つかさ、準決勝試合内容。






モチベーションが上がらず、「ボクシングを辞める」とも言っていた つかさに、「今度の試合に出てから決めよう」と勧めた。
それに対し、首を縦に振った つかさの素直さに救いを感じていた。言って分からない子じゃないし、決して悪い子でもない。
そんな理由で、この半年ほど、まともに練習をしてきていなかった つかさ。 試合に出ると決めてからの減量が間に合わず、以前優勝した階級を捨て、一つ上の階級にも上げた。
それでも今日の試合、勝つ自信はあると言っていた。
僕も十分に勝てる相手と感じたが、パンチを効かせてチャンスを作っても、更に踏み込む気力と体力がなく、あとが続かない。
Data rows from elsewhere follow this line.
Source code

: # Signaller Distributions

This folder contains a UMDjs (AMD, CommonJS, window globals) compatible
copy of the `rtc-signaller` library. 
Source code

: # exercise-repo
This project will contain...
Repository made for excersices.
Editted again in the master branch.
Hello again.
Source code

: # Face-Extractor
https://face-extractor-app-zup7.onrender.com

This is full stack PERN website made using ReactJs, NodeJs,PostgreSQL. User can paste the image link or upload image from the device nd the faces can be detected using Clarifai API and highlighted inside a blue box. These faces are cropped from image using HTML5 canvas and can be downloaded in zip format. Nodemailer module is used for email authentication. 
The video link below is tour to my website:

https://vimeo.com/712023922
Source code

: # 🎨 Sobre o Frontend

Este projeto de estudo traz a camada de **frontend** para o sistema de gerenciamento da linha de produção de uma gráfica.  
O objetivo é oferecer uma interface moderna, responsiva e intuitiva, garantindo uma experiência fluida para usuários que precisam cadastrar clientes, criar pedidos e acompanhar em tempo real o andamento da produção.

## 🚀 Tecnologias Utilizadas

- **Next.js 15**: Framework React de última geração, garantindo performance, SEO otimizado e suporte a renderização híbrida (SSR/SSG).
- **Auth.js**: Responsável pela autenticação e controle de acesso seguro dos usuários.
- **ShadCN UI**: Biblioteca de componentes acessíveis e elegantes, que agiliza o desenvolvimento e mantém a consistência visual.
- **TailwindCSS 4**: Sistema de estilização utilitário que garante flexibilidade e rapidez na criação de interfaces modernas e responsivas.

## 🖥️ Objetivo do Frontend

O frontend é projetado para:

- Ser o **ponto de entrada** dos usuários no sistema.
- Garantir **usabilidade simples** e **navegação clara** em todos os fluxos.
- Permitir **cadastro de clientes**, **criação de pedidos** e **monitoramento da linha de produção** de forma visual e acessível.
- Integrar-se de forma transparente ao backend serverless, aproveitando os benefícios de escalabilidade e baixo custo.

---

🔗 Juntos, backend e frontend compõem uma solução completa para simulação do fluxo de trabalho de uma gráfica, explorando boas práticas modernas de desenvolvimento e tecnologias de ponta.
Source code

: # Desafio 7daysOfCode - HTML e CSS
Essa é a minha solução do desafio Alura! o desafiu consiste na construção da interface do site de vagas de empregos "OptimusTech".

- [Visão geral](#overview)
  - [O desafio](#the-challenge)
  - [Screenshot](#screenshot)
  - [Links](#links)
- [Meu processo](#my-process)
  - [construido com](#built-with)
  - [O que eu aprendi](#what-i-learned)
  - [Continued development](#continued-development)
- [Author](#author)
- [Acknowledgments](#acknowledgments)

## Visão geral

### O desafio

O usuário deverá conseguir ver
自分を信じる、自分の努力を信じる、と書いて「自信」。その自信が今日のつかさには無かった。
試合後に大きく顔を腫らした つかさが僕に言った。
      「やっぱり練習せんとダメですね」
      「それが分かればいい」 と つかさに言った。
資質や才能は高いが、情熱が強く沸かない つかさ。
この先、つかさがボクシングを続けるかどうかはまだ分からない。それでも、今日の試合では神様がつかさを殴っているように僕は感じた。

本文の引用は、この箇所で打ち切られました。